2) Installation type

I installed pbspro from source . But my colleague tried RPM package producing based on this guide and he got same result.

3) Master and slave have same hostname

Sorry, you’re right. It’s typo. I fix it.

Best regards.


#6

It appears the segmentation fault is coming from the hwloc library, and not from the PBS Pro code. As such, I’m not sure there is much we can do to help you in this case. If you don’t mind, please file a JIRA ticket to track this issue here: https://pbspro.atlassian.net/secure/Dashboard.jspa

Our engineering team will decide how best to approach this issue. Our apologies that there doesn’t appear to be an immediate solution to the problem you have encountered. You could try building your own version of the hwloc library and linking against it in hopes that the problem you encountered has already been resolved. That’s the only suggestion I have at this time.

Thanks,

Mike


#7

Finally I achieved installing & checking valid installation.
But below 2 points are different from previous situation.

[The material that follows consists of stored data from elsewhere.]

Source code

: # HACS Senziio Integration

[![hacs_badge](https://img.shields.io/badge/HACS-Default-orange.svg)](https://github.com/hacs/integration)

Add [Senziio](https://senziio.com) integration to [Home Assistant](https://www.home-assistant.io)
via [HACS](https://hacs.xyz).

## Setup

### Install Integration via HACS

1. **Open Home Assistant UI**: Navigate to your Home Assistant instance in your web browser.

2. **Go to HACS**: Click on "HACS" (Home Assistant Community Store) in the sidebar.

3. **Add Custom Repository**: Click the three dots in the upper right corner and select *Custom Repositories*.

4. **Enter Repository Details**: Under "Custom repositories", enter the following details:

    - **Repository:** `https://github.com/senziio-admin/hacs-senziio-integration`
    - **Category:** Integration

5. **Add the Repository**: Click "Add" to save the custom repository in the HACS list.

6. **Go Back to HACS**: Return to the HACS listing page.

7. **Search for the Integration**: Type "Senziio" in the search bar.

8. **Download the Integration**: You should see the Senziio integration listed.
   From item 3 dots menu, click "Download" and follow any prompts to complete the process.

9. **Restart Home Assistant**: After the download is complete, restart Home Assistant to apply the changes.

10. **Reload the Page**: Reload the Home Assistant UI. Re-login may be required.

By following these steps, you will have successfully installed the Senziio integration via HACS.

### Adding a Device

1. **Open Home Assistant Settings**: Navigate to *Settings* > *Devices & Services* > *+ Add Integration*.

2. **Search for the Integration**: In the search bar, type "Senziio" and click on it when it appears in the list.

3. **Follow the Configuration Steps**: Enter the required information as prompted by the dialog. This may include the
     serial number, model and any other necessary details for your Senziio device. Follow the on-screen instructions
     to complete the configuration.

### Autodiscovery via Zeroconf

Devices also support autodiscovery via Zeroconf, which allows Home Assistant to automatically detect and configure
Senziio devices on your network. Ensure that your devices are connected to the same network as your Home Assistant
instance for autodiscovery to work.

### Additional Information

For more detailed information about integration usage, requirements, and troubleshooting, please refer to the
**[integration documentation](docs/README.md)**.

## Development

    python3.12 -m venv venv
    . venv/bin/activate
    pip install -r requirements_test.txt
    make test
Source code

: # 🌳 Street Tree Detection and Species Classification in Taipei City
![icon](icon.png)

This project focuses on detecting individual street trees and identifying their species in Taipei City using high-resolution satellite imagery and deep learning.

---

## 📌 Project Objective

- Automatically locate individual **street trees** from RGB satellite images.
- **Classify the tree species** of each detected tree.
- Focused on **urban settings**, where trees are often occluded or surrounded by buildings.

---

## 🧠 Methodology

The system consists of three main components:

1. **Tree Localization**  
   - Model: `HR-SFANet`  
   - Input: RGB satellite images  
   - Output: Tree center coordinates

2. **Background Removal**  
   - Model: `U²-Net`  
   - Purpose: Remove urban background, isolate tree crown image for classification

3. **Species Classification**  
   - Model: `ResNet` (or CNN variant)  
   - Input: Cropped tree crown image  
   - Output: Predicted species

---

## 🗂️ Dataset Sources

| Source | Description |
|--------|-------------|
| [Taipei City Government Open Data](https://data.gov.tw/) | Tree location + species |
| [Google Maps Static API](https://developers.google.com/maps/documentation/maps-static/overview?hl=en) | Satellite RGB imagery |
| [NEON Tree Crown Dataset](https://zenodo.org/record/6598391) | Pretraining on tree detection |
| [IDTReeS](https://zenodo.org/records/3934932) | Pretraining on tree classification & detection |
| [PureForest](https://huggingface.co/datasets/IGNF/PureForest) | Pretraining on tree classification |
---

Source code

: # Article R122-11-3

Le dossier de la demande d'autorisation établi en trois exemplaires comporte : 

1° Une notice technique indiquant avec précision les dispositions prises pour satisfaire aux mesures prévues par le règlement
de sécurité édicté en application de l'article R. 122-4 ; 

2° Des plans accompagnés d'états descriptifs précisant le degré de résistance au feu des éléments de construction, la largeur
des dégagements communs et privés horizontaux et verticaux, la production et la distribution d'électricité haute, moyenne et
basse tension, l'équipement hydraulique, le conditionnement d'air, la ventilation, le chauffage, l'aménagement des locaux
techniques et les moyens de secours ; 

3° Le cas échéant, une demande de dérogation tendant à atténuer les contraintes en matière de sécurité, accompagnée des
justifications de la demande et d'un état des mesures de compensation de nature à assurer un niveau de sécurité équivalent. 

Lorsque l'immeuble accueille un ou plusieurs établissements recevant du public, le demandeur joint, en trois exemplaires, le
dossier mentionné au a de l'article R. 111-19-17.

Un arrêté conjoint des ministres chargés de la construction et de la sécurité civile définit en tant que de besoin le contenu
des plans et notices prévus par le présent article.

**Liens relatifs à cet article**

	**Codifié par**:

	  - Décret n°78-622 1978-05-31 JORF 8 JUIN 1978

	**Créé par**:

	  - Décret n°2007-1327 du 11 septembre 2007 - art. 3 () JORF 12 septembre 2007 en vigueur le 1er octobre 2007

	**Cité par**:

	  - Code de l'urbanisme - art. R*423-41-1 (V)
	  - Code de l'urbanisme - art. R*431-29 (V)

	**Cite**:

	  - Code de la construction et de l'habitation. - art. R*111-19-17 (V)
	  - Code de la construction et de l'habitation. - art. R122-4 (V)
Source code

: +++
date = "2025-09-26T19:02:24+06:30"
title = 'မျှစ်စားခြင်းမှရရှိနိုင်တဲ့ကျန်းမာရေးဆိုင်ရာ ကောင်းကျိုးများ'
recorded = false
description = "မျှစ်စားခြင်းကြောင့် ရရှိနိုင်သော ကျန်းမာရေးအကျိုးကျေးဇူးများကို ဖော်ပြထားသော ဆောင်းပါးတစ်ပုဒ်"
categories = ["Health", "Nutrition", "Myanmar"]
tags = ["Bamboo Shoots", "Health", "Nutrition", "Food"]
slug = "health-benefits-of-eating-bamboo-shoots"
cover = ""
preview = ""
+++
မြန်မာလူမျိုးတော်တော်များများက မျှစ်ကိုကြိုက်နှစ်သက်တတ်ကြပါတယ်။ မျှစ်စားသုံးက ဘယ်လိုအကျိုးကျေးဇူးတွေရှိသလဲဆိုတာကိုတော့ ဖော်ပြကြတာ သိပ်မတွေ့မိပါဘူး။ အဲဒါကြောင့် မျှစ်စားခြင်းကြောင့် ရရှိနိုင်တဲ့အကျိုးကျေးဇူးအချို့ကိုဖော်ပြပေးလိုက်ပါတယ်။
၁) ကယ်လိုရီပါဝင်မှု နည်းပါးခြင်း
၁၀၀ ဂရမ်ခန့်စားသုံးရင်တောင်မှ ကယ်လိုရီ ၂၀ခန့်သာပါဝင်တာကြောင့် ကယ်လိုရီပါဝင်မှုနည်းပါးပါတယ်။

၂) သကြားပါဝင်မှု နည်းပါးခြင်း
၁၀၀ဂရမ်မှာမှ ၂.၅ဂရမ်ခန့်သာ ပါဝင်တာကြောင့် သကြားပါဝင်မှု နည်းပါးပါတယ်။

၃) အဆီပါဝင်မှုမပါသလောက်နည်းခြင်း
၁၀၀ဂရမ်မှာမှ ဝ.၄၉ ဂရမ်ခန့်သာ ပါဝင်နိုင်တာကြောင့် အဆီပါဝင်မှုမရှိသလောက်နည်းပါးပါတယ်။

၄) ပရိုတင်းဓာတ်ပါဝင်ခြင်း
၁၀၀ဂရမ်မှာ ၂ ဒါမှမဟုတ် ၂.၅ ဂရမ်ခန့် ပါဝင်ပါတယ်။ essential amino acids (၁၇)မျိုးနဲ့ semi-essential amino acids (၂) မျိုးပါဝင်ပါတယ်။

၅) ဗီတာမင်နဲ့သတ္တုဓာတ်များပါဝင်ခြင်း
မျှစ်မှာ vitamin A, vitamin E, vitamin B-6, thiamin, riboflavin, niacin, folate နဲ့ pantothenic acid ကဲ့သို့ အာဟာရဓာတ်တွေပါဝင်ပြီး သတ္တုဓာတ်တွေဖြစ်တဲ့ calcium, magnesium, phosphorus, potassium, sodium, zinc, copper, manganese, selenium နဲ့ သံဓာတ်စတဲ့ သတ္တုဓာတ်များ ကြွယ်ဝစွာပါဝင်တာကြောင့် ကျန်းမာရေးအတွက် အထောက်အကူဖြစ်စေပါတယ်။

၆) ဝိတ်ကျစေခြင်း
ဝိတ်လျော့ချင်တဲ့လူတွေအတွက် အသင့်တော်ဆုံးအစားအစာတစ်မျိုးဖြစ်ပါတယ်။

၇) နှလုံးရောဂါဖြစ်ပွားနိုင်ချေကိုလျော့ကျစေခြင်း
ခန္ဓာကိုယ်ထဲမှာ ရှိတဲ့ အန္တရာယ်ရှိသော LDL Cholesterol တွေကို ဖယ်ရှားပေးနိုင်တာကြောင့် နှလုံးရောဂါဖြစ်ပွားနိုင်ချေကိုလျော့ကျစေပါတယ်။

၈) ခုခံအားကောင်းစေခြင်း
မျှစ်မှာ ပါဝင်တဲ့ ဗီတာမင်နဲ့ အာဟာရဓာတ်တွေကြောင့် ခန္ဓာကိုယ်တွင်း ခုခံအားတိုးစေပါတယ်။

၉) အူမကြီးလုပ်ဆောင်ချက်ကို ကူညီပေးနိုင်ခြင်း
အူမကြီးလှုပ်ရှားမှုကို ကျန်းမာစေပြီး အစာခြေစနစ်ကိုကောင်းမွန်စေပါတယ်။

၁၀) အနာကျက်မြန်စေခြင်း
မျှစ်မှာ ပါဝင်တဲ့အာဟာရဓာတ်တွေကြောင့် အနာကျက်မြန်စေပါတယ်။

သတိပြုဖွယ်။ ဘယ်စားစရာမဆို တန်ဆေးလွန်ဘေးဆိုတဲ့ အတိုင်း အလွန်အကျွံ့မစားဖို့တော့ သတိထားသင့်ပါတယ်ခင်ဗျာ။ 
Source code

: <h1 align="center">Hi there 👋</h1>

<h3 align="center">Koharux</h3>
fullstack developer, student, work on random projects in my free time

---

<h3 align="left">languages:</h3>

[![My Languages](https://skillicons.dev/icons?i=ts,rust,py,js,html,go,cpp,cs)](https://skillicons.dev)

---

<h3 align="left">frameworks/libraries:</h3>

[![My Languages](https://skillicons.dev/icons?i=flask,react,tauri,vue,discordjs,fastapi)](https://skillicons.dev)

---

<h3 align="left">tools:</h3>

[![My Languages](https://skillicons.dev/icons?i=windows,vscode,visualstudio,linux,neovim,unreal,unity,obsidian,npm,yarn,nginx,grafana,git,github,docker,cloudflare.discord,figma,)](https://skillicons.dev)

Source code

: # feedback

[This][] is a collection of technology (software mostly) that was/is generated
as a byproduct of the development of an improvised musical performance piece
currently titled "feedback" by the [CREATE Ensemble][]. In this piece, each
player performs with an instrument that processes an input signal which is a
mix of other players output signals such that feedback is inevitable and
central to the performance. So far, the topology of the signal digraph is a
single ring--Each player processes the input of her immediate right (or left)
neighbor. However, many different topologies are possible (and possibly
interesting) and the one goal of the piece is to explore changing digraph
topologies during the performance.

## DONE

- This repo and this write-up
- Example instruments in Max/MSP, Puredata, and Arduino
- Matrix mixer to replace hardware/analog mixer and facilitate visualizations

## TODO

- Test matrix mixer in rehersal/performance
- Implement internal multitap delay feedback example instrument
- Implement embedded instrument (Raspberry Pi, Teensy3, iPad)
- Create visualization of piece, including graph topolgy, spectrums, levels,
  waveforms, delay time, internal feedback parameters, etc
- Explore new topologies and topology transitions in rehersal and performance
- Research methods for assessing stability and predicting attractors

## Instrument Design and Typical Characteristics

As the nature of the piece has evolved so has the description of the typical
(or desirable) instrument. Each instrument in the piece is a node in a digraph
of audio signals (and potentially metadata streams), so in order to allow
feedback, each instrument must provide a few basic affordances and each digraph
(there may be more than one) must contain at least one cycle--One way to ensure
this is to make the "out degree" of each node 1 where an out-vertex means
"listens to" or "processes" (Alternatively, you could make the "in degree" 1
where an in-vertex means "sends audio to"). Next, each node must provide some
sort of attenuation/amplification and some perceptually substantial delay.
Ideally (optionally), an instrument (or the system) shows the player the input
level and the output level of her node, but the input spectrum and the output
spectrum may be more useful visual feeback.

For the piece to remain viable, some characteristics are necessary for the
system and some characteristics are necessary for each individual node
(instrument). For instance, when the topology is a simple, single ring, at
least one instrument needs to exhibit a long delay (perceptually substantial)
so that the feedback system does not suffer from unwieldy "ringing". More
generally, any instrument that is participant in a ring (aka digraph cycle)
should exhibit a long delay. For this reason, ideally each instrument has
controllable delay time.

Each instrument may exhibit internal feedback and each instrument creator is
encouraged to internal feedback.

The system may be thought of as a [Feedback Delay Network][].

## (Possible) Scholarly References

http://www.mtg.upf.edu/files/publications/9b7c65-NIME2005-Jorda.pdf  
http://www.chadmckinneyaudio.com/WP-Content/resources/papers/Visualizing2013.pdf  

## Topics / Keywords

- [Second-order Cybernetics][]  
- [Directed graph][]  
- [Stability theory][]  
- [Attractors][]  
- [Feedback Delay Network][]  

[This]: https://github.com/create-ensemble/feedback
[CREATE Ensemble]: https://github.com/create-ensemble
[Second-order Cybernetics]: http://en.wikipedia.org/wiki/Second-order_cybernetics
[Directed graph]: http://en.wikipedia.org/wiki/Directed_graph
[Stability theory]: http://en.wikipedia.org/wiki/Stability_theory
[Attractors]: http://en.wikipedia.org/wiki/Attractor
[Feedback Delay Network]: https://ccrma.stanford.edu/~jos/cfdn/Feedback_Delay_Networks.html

  1. To install PBS pro into physical server
  2. To install slightly different kernel version

former version

inux version 3.10.0-327.36.2.el7.x86_64 (builder@kbuilder.dev.centos.org) (gcc version 4.8.5 20150623 (Red Hat 4.8.5-4) (GCC) ) #1 SMP Mon Oct 10 23:08:37 UTC 2016

later one

Linux version 3.10.0-327.el7.x86_64 (builder@kbuilder.dev.centos.org) (gcc version 4.8.3 20140911 (Red Hat 4.8.3-9) (GCC) ) #1 SMP Thu Nov 19 22:10:57 UTC 2015

I’m not sure which change is critical. I’ll try to build vm instance with this os image and install PBS pro again.
Thank you for your continuous support for my issue!


#8

Thank you for following up once you managed to get things working. This is useful information for the community.